Quinto album per una band irlandese che si è fatta da tempo le ossa in giro per il mondo con i grandi (basti sapere che sono stati supporters di Whitesnake, Rolling Stones e Aerosmith) e che oggi, nonostante l'ancora latitante grande attenzione mediatica, è essa stessa tra le influenze della classe di quei grandi per cui ha aperto. Jimmy Page e Joe Elliott li hanno addirittura citati come fonte di ispirazione e un motivo ci sarà. Infatti c'è, eccome: i The Answer offrono più di una ragione ben percepibile nel nuovo "Raise A Little Hell" che ha il sicuro pregio di mettere le cose in chiaro sin da subito, sin dal riff iniziale in stile "Woman From Tokyo" dell'opener "Long Live The Renegades": vale l'acquisto del cd soltanto la scelta coerente di fregarsene altamente delle mode e di restare sempre saldi al rock n' roll di vecchio stampo che li ha resi riconoscibili nei quattro episodi discografici precedenti e che li riconferma novelli Black Crowes proiettati indietro negli anni ‘70.
In generale, dunque, il modus operandi è sempre lo stesso, ritoccato soltanto qua e là con piccoli aggiornamenti benefici come nel caso del chorus dalle venature celtic-folk di "The Other Side" o negli arrangiamenti della successiva "Aristocrat". E' la quarta traccia, "Cigarettes & Regret" - a mio avviso la migliore canzone su disco - ad introdurre alla prima vera (e gradita) sorpresa, con una svolta nell'universo Lynyrd Skynyrd guidata dal pedale wah wah a cui segue poi l'altrettanto riuscita "Last Days Of Summer", basata sulla stessa formula sperimentale di Lee Bains III. L'amalgama fino a questo punto è dei migliori: sembra seriamente di ascoltare un disco pescato a caso dallo stesso scaffale di "In Through The Outdoor". Purtroppo però una forte inchiodata riporta bruscamente alla realtà: inspiegabilmente, infatti, tutto crolla giunti alla ballata "Strange Kinda' Nothing", il cui livello qualitativo precipita nei meandri viziosi dei Nickelback, non tanto nelle corde dei ragazzi (e meno male).
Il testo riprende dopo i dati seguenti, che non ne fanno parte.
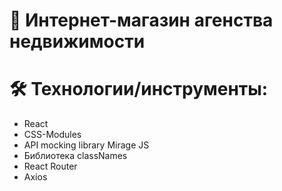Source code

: # 🏢 Интернет-магазин агенства недвижимости

# 🛠 Технологии/инструменты:

- React
- CSS-Modules
- API mocking library Mirage JS
- Библиотека classNames
- React Router
- Axios
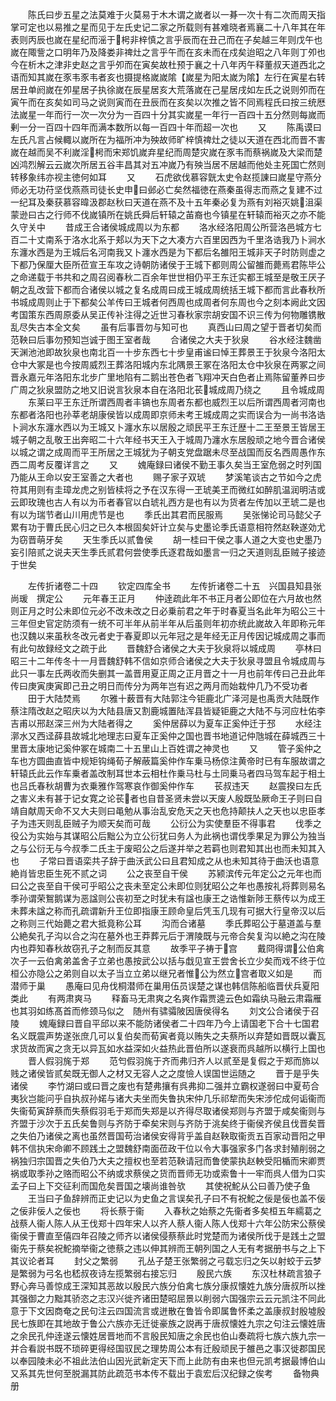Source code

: <!-- { "loadSidebar": true } -->
　　陈氏曰步五星之法莫难于火莫易于木木谓之嵗者以一朞一次十有二次而周天指掌可定也以易推之星而见于左氏史记二家之所载则有甚难晓者焉襄二十八年其在年表则丙辰也嵗在星纪而滛于枵非梓慎之言乎辰而在丑己而在子矣越三年则戊午也嵗在陬訾之口明年乃及降娄非禆灶之言乎午而在亥未而在戍矣迨昭之八年则丁夘也今在析木之津非史赵之言乎夘而在寅矣故杜预于襄之十八年丙午释董叔天道西北之语而知其嵗在豕韦豕韦者亥也摄提格嵗嵗隂【嵗星为阳太嵗为隂】左行在寅星右转居丑单阏嵗在夘星居子执徐嵗在辰星居亥大荒落嵗在己星居戌如左氏之说则夘而在寅午而在亥矣如司马之说则寅而在丑辰而在亥矣以次推之皆不同焉程氏曰按三统厯法嵗星一年而行一次一次分为一百四十分其实嵗星一年行一百四十五分然则每嵗而剰一分一百四十四年而满本数所以每一百四十年而超一次也
　　又
　　陈禹谟曰左氏凡言占候輙以嵗所在为福所冲为殃故师旷梓慎禆灶之徒以天道在西北而晋不害嵗在越而吴不利嵗淫枵而宋郑饥嵗弃星纪而周楚灾嵗在豕韦而蔡祸嵗及大梁而楚凶鸿烈解云云嵗次所居五谷丰昌其对五冲嵗乃有殃当居不居越而他处主死国亡然则转移象纬亦视主徳何如耳
　　又
　　石虎欲伐慕容皝太史令赵揽諌曰嵗星守燕分师必无功苻坚伐燕燕司徒长史申曰邺必亡矣然福徳在燕秦虽得志而燕之复建不过一纪耳及秦获慕容暐汲郡赵秋曰天道在燕不及十五年秦必复为燕有刘裕灭姚沮渠蒙逊曰古之行师不伐嵗镇所在姚氏舜后轩辕之苖裔也今镇星在轩辕而裕灭之亦不能久守关中
　　昔成王合诸侯城成周以为东都
　　洛水经洛阳周公所营洛邑城方七百二十丈南系于洛水北系于郏以为天下之大凑方六百里因西为千里洛诰我乃卜涧水东瀍水西是为王城后名河南我又卜瀍水西是为下都后名雒阳王城非天子时防则虚之下都乃保厘大臣所莅宣王车攻之诗朝防诸侯于王城下都则周公留雒而薨焉君陈毕公之命递载于书共和之周召阅春秋二百余年世世相仍平王东迁实都王城至是敬王厌子朝之乱改营下都而合诸侯以城之复名成周曰成王城成周统括王城下都而言此春秋所书城成周则止于下都矣公羊传曰王城者何西周也成周者何东周也今之刻本阙此文因考国策东西周原委从吴正传补注得之近世习春秋家宗胡安国不识三传为何物雕镌散乱尽失古本全文矣
　　虽有后事晋勿与知可也
　　真西山曰周之望于晋者切矣而范鞅曰后事勿预知岂诚于图王室者哉
　　合诸侯之大夫于狄泉
　　谷水经注魏凿天渊池池即故狄泉也南北百一十步东西七十步皇甫谧曰悼王葬景王于狄泉今洛阳太仓中大冢是也今按周威烈王葬洛阳城内东北隅景王冢在洛阳太仓中狄泉在两冢之间晋永嘉元年洛阳东北步广里地陷有二鹅出苍色者飞翔冲天白色者止焉陈留董养曰步广周之狄泉盟防之地又旧说言狄泉本自在洛阳北苌城成周乃绕之
　　且令城成周
　　东莱曰平王东迁所谓西周者丰镐也东周者东都也威烈王以后所谓西周者河南也东都者洛阳也孙莘老胡康侯皆以成周即京师未考王城成周之实而误合为一尚书洛诰卜涧水东瀍水西以为王城又卜瀍水东以居殷之顽民平王东迁歴十二王至景王皆居王城子朝之乱敬王出奔昭二十六年经书天王入于城周乃瀍水东居殷顽之地今晋合诸侯以城之谓之成周而平王所居之王城犹为子朝支党盘踞未尽至战国而反名西周愚作东西二周考反覆详言之
　　又
　　媿庵録曰诸侯不勤王事久矣当王室危弱之时列国乃能从王命以安王室善之大者也
　　赐子家子双琥
　　梦溪笔谈古之节如今之虎符其用则有圭璋龙虎之别皆椟将之予在汉东得一玊琥美玊而微红如醉肌温润明洁或云即玫瑰也古人有以为币者春官以白琥礼西方是也有以为货者左传加以玊琥二是也有以为瑞节者山川用虎节是也
　　季氏出其君而民服焉
　　吴张悌论司马懿父子累有功于曹氏民心归之已久本根固矣奸计立矣与史墨论季氏语意相符然赵鞅遂効尤为窃晋萌牙矣
　　天生季氏以贰鲁侯
　　胡一桂曰干侯之事人道之大变也史墨乃妄引陪贰之说夫天生季氏贰君何尝使季氏逐君哉如墨言一归之天道则乱臣贼子接迹于世矣

　　左传折诸卷二十四
　　钦定四库全书
　　左传折诸卷二十五　兴国县知县张尚瑗　撰定公
　　元年春王正月
　　仲逹疏此年不书正月者公即位在六月故也然则正月之时公未即位元必不改未改之日必乗前君之年于时春夏当名此年为昭公三十三年但史官定防须有一统不可半年从前半年从后虽则年初亦统此嵗故入年即称元年也汉魏以来虽秋冬改元者史于春夏即以元年冠之是年经无正月传因记城成周之事而有此句故録经文之疏于此
　　晋魏舒合诸侯之大夫于狄泉将以城成周
　　亭林曰昭三十二年传冬十一月晋魏舒韩不信如京师合诸侯之大夫于狄泉寻盟且令城成周与此只一事左氏两收而失删其一盖晋用夏正周之正月晋之十一月也前年传曰己丑此年传曰庚寅庚寅即己丑之明日而传分为两年岂有迟之两月而始栽仲几乃不受功者
　　田于大陆焚焉
　　尔雅十薮晋有大陆郭注今钜鹿北广泽河是也禹贡大陆既作蔡注隋改赵之昭庆以为大陆县唐又割鹿城置陆浑县皆疑钜鹿之大陆不与河应杜佑李吉甫以邢赵深三州为大陆者得之
　　奚仲居薛以为夏车正奚仲迁于邳
　　水经注漷水又西迳薛县故城北地理志曰夏车正奚仲之国也晋书地道记仲虺城在薛城西三十里晋太康地记奚仲冢在城南二十五里山上百姓谓之神灵也
　　又
　　管子奚仲之车也方圆曲直皆中规矩钩绳荀子解蔽篇奚仲作车乗马杨倞注黄帝时已有车服故谓之轩辕氏此云作车乗者盖改制耳世本云相杜作乗马杜与土同乗马者四马驾车起于相土也吕氏春秋胡曹为衣乗雅作驾寒哀作御奚仲作车
　　苌叔违天
　　赵震揆曰左氏之害义未有甚于记女寛之论苌者也自昔圣贤未尝以天废人殷既坠厥命王子则曰自靖自献周天命不又大夫则曰黾勉从事治乱安危天之天也危持颠扶人之天也以忠臣孝子为违天则乱臣贼子为顺天矣而可哉
　　公衍公为实使羣臣不得事君
　　伐季之役公为实始与其谋昭公后黜公为立公衍犹曰务人为此祸也谓伐季果足为罪公为独当之与公衍无与今叔季二氏主于废昭公之后遂并举之若羁也则君知其出也而未知其入也
　　子常曰晋语栾共子辞于曲沃武公曰且君知成之从也未知其待于曲沃也语意絶肖皆忠臣生死不贰之词
　　公之丧至自干侯
　　苏颍滨传元年定公之元年也而曰公之丧至自干侯可乎昭公之丧未至定公未即位则犹昭公之年也愚按礼将葬则易名季孙谓荣鴽鹅谋为恶諡则公丧初至之时犹未有諡也康王之诰惟新陟王蔡传以为成王未葬未諡之称而孔疏谓新升王位即指康王顾命皇后凭玉几现有可据大行皇帝汉以后之称则三代始薨之君大抵竟称公耳
　　沟而合诸墓
　　季氏葬昭公于墓道盖与羣公絶矣孔子沟以合之沟在墓外也王莽葬元后于渭陵既与元帝合矣复沟以絶之沟在陵内也莽知春秋故窃孔子之制而反其意
　　故季平子祷于宫
　　戴冏得谓公伯禽次子一云伯禽弟盖舍子立弟也愚按武公以括与戱见宣王尝舍长立少矣而戏不终于位桓公亦隐公之弟则自以太子当立立弟以继兄者惟公为然立宫者取义如是
　　而潜师于巢
　　愚庵曰见舟伐桐潜师在巢用伍员误楚之谋也韩信陈船临晋伏兵夏阳类此
　　有两肃爽马
　　释畜马无肃爽之名爽作霜贾逵云色如霜纨马融云肃霜雁也其羽如练髙首而修颈马似之　随州有骕骦陂因唐侯得名
　　刘文公合诸侯于召陵
　　媿庵録曰晋自平邱以来不能防诸侯者二十四年乃今上请国老下合十七国君名义既震声势遂张庶几可以复伯矣而荀寅者竟以贿失之夫蔡所以弃楚如晋既以囊瓦求货故而寅之贪无以异瓦如水益深如火益热此晋伯所以遂衰而呉越所以横行上国也
　　晋人假羽旄于郑
　　范匄假羽旄于齐而弗归齐人以贰至是复假之于郑而斾以贱之诸侯皆贰矣既无御人之材又无容人之之度憸人误国世运随之
　　晋于是乎失诸侯
　　李竹湖曰或曰晋之废也有楚弗攘有呉弗抑二强并立霸权遂弱曰中夏苟合夷狄岂能问乎自执叔孙婼与诸大夫坐而失鲁执宋仲几乐祁犂而失宋涉佗成何诟衞而失衞荀寅辞蔡而失蔡假羽毛于郑而失郑是以齐得尽取诸侯郑则与齐盟于咸矣衞则与齐盟于沙次于五氏矣鲁则与齐防于牵矣宋则与齐防于洮矣终于衞侯齐侯且伐晋矣晋之失伯乃诸侯之离也虽然晋国苟治诸侯安得背乎盖自赵鞅取衞贡五百家动晋阳之甲韩不信执宋命卿不顾践土之盟魏舒南面莅政干位以令大事强家多门各求封殖削弱之祸独归宗国晋之失伯乃大夫之擅权也至若范鞅请冠而鲁使蒙执赵軮受阳楯而宋卿贾祸或取季孙之赂而昭公不纳或求蔡侯之货而晋师无功或索鲁十一牢而呉人借为口实孟子曰上下交征利而国危矣晋国之壊尚谁咎欤
　　其使祝鮀从公曰善乃使子鱼
　　王当曰子鱼辞辨而正史记以为史鱼之言误矣孔子曰不有祝鮀之佞是佞也盖不佞之佞非佞人之佞也
　　将长蔡于衞
　　入春秋之始蔡之先衞者多矣桓五年繻葛之战蔡人衞人陈人从王伐郑十四年宋人以齐人蔡人衞人陈人伐郑十六年公防宋公蔡侯衞侯于曹直至僖四年召陵之师齐以诸侯侵蔡蔡此时党楚而为诸侯所伐于是践土之盟衞先于蔡矣祝鮀摘举衞之徳蔡之违以伸其辨而王朝列国之人无有考据册书与之上下其议论者耳
　　封父之繁弱
　　孔丛子楚王张繁弱之弓载忘归之矢以射蛟于云梦是繁弱为弓名也嵇叔夜诗左揽繁弱右接忘归
　　殷民六族
　　东汉杜林疏言狼子野心奔马善惊成王深知其恶故以殷民六族分伯禽七族分康叔懐姓九族分唐叔所以挫其强御之力黜其骄恣之志汉兴徙齐诸田楚昭屈景以削弱六国强宗云云元凯注不同此意于下文因商奄之民句注云四国流言或迸散在鲁皆令即属鲁怀柔之盖康叔封殷墟殷民七族即在其地故于鲁公六族亦无迁徙豪族之説再于唐叔懐姓九宗之句注云懐姓唐之余民孔仲逹遂云懐姓居晋地而不言殷民知唐之余民也伯山奏疏将七族六族九宗一并合看説书既不琐碎更得经国驭民之理势周公本有迁殷顽民于雒邑之事汉徙郡国民以奉园陵未必不祖此法伯山因光武新定天下而上此防有由来也但元凯考据最博伯山又系其先世何至脱漏其防此疏范书本传不载出于袁宏后汉纪録之俟考
　　备物典册
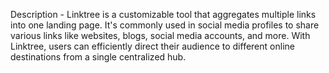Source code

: Description - 
Linktree is a customizable tool that aggregates multiple links into one landing page. It's commonly used in social media profiles to share various links like websites, blogs, social media accounts, and more. With Linktree, users can efficiently direct their audience to different online destinations from a single centralized hub.
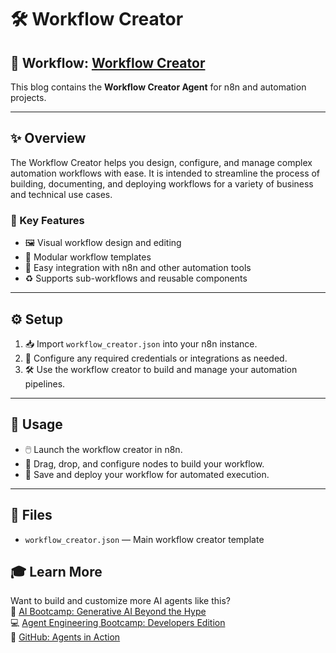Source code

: # 🛠️ Workflow Creator
## 🔀 Workflow: [Workflow Creator](https://github.com/aminajavaid30/agents-in-action/edit/substack-blogs/docs/workflow-creator.md)
This blog contains the **Workflow Creator Agent** for n8n and automation projects.

---

## ✨ Overview
The Workflow Creator helps you design, configure, and manage complex automation workflows with ease. It is intended to streamline the process of building, documenting, and deploying workflows for a variety of business and technical use cases.

### 🚀 Key Features
- 🖼️ Visual workflow design and editing
- 🧩 Modular workflow templates
- 🔗 Easy integration with n8n and other automation tools
- ♻️ Supports sub-workflows and reusable components

---

## ⚙️ Setup
1. 📥 Import `workflow_creator.json` into your n8n instance.
2. 🔑 Configure any required credentials or integrations as needed.
3. 🛠️ Use the workflow creator to build and manage your automation pipelines.

---

## 🚦 Usage
- 🖱️ Launch the workflow creator in n8n.
- 🧩 Drag, drop, and configure nodes to build your workflow.
- 🚀 Save and deploy your workflow for automated execution.

---

## 📁 Files
- `workflow_creator.json` — Main workflow creator template

## 🎓 Learn More
Want to build and customize more AI agents like this?\
🤖 [AI Bootcamp: Generative AI Beyond the Hype](https://maven.com/boring-bot/ml-system-design)\
💻 [Agent Engineering Bootcamp: Developers Edition](https://maven.com/boring-bot/advanced-llm)\
📂 [GitHub: Agents in Action](https://github.com/traversaal-ai/agents-in-action)


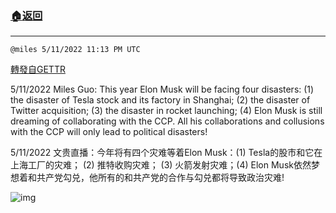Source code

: ###  [:house:返回](README.md)
---


`@miles 5/11/2022 11:13 PM UTC`

[轉發自GETTR](https://gettr.com/post/p19d7bq7fb7)

5/11/2022 Miles Guo: This year Elon Musk will be facing four disasters: (1) the disaster of Tesla stock and its factory in Shanghai; (2) the disaster of Twitter acquisition; (3) the disaster in rocket launching; (4) Elon Musk is still dreaming of collaborating with the CCP. All his collaborations and collusions with the CCP will only lead to political disasters!

5/11/2022 文贵直播：今年将有四个灾难等着Elon Musk：(1) Tesla的股市和它在上海工厂的灾难； (2) 推特收购灾难； (3) 火箭发射灾难；(4) Elon Musk依然梦想着和共产党勾兑，他所有的和共产党的合作与勾兑都将导致政治灾难!


![img](https://media.gettr.com/group20/getter/2022/05/11/23/8325ba72-00f8-4610-a41a-cec61bf503b5/out.jpg)
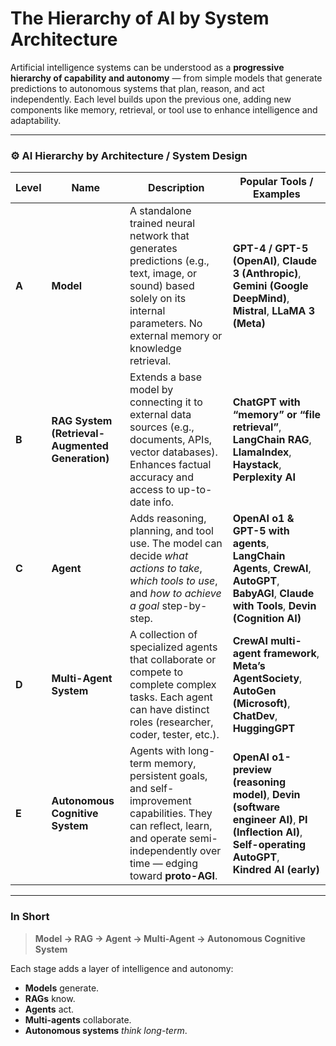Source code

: # The Hierarchy of AI by System Architecture

Artificial intelligence systems can be understood as a **progressive hierarchy of capability and autonomy** — from simple models that generate predictions to autonomous systems that plan, reason, and act independently.
Each level builds upon the previous one, adding new components like memory, retrieval, or tool use to enhance intelligence and adaptability.

---

### ⚙️ AI Hierarchy by Architecture / System Design

| **Level** | **Name**                                        | **Description**                                                                                                                                                                     | **Popular Tools / Examples**                                                                                                                          |
| --------- | ----------------------------------------------- | ----------------------------------------------------------------------------------------------------------------------------------------------------------------------------------- | ----------------------------------------------------------------------------------------------------------------------------------------------------- |
| **A**     | **Model**                                       | A standalone trained neural network that generates predictions (e.g., text, image, or sound) based solely on its internal parameters. No external memory or knowledge retrieval.    | **GPT-4 / GPT-5 (OpenAI)**, **Claude 3 (Anthropic)**, **Gemini (Google DeepMind)**, **Mistral**, **LLaMA 3 (Meta)**                                   |
| **B**     | **RAG System (Retrieval-Augmented Generation)** | Extends a base model by connecting it to external data sources (e.g., documents, APIs, vector databases). Enhances factual accuracy and access to up-to-date info.                  | **ChatGPT with “memory” or “file retrieval”**, **LangChain RAG**, **LlamaIndex**, **Haystack**, **Perplexity AI**                                     |
| **C**     | **Agent**                                       | Adds reasoning, planning, and tool use. The model can decide _what actions to take_, _which tools to use_, and _how to achieve a goal_ step-by-step.                                | **OpenAI o1 & GPT-5 with agents**, **LangChain Agents**, **CrewAI**, **AutoGPT**, **BabyAGI**, **Claude with Tools**, **Devin (Cognition AI)**        |
| **D**     | **Multi-Agent System**                          | A collection of specialized agents that collaborate or compete to complete complex tasks. Each agent can have distinct roles (researcher, coder, tester, etc.).                     | **CrewAI multi-agent framework**, **Meta’s AgentSociety**, **AutoGen (Microsoft)**, **ChatDev**, **HuggingGPT**                                       |
| **E**     | **Autonomous Cognitive System**                 | Agents with long-term memory, persistent goals, and self-improvement capabilities. They can reflect, learn, and operate semi-independently over time — edging toward **proto-AGI**. | **OpenAI o1-preview (reasoning model)**, **Devin (software engineer AI)**, **PI (Inflection AI)**, **Self-operating AutoGPT**, **Kindred AI (early)** |

---

### In Short

> **Model → RAG → Agent → Multi-Agent → Autonomous Cognitive System**

Each stage adds a layer of intelligence and autonomy:

- **Models** generate.
- **RAGs** know.
- **Agents** act.
- **Multi-agents** collaborate.
- **Autonomous systems** _think long-term_.

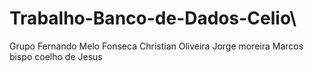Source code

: # Trabalho-Banco-de-Dados-Celio\

Grupo 
Fernando Melo Fonseca
Christian Oliveira Jorge moreira
Marcos bispo coelho de Jesus
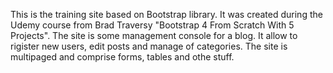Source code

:This is the training site based on Bootstrap library.
It was created during the Udemy course from Brad Traversy "Bootstrap 4 From Scratch With 5 Projects". 
The site is some management console for a blog. It allow to rigister new users, edit posts and manage of categories.
The site is multipaged and comprise forms, tables and othe stuff.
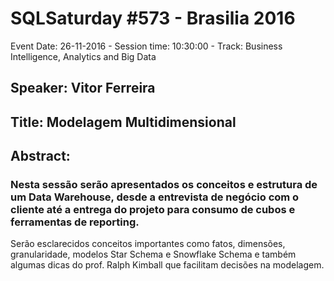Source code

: # SQLSaturday #573 - Brasilia 2016
Event Date: 26-11-2016 - Session time: 10:30:00 - Track: Business Intelligence, Analytics and Big Data
## Speaker: Vitor Ferreira
## Title: Modelagem Multidimensional
## Abstract:
### Nesta sessão serão apresentados os conceitos e estrutura de um Data Warehouse, desde a entrevista de negócio com o cliente até a entrega do projeto para consumo de cubos e ferramentas de reporting.
Serão esclarecidos conceitos importantes como fatos, dimensões, granularidade, modelos Star Schema e Snowflake Schema e também algumas dicas do prof. Ralph Kimball que facilitam decisões na modelagem.
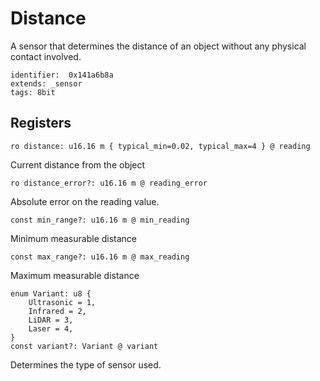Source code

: # Distance

A sensor that determines the distance of an object without any physical contact involved.

    identifier:  0x141a6b8a
    extends: _sensor
    tags: 8bit

## Registers

    ro distance: u16.16 m { typical_min=0.02, typical_max=4 } @ reading

Current distance from the object

    ro distance_error?: u16.16 m @ reading_error

Absolute error on the reading value.

    const min_range?: u16.16 m @ min_reading

Minimum measurable distance

    const max_range?: u16.16 m @ max_reading

Maximum measurable distance

    enum Variant: u8 {
        Ultrasonic = 1,
        Infrared = 2,
        LiDAR = 3,
        Laser = 4,
    }
    const variant?: Variant @ variant

Determines the type of sensor used.
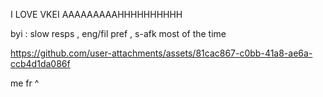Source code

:I LOVE VKEI AAAAAAAAAHHHHHHHHHH


byi : slow resps , eng/fil pref , s-afk most of the time



https://github.com/user-attachments/assets/81cac867-c0bb-41a8-ae6a-ccb4d1da086f

me fr ^

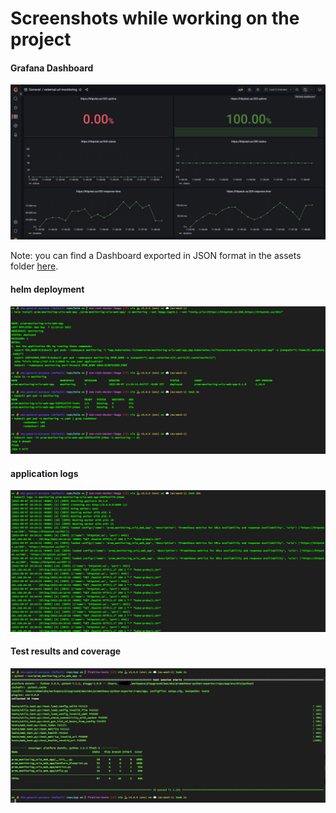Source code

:# Screenshots while working on the project

#### Grafana Dashboard
![Alt text](screenshots/grafana-dashboard.png "Grafana")

Note: you can find a Dashboard exported in JSON format in the assets folder [here](grafana-dashboard-sample.json).

#### helm deployment
![Alt text](screenshots/helm-installation.png "helm installation")

#### application logs
![Alt text](screenshots/app_logs.png "App logs")

#### Test results and coverage
![Alt text](screenshots/test-results.png "Tests")


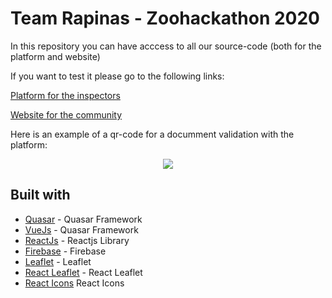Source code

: # Team Rapinas - Zoohackathon 2020

In this repository you can have acccess to all our source-code (both for the platform and website)

If you want to test it please go to the following links:

[Platform for the inspectors](https://competent-kepler-bc9303.netlify.app)

[Website for the community](https://rapinas-da-mata.vercel.app/)

Here is an example of a qr-code for a documment validation with the platform:

<p align="center">
  <img src="https://user-images.githubusercontent.com/48040161/98483696-e5febd00-21e0-11eb-9fdb-c3eab0f32d6c.png">
</p>


## Built with

- [Quasar](https://quasar.dev/) - Quasar Framework
- [VueJs](https://vuejs.org/) - Quasar Framework
- [ReactJs](https://reactjs.org/) - Reactjs Library
- [Firebase](https://firebase.google.com/) - Firebase
- [Leaflet](https://leafletjs.com/) - Leaflet
- [React Leaflet](https://react-leaflet.js.org/) - React Leaflet
- [React Icons](https://react-icons.github.io/react-icons/) React Icons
Per fortuna ci si riprende in modo veloce dallo shock - durato più di 5 lunghissimi minuti - con l'Ac-Dc style abituale di "I Am What I am", inno rock n' roll orgoglioso accompagnato dal solo di chitarra di Mr. Mahon da vera star del glam rock. Ma ecco che, quando la ricezione del messaggio sembra essere totalmente assicurata dalla frustata di "Whiplash", il successivo rilassamento nei ritmi rimette di nuovo in guardia, dato il precedente blackout e aleggia nelle prime note di "Gone Too Long" lo spettro di un ennesimo calo di qualità. Falso allarme: il groove blues rock riesce a sorreggere bene il pezzo che, anzi, contribuisce, insieme alla stoccata "Red" / "I Am Cured", ad assestare la definitiva ripresa dell'album.
Ci pensa la title-track poi a siglare il tutto col suo orientamento deciso, degno dei migliori Rival Sons. Si perfeziona così un buon album, non perfetto ma dalle composizioni coinvolgenti, calde e sanguigne, percorse da striature heavy-blues a tratti emblema della tradizione celtica, a tratti del classic rock mid-Seventies più scatenato. Il risultato è decisamente raro, oltre che atipico. Di sicuro, molto appagante.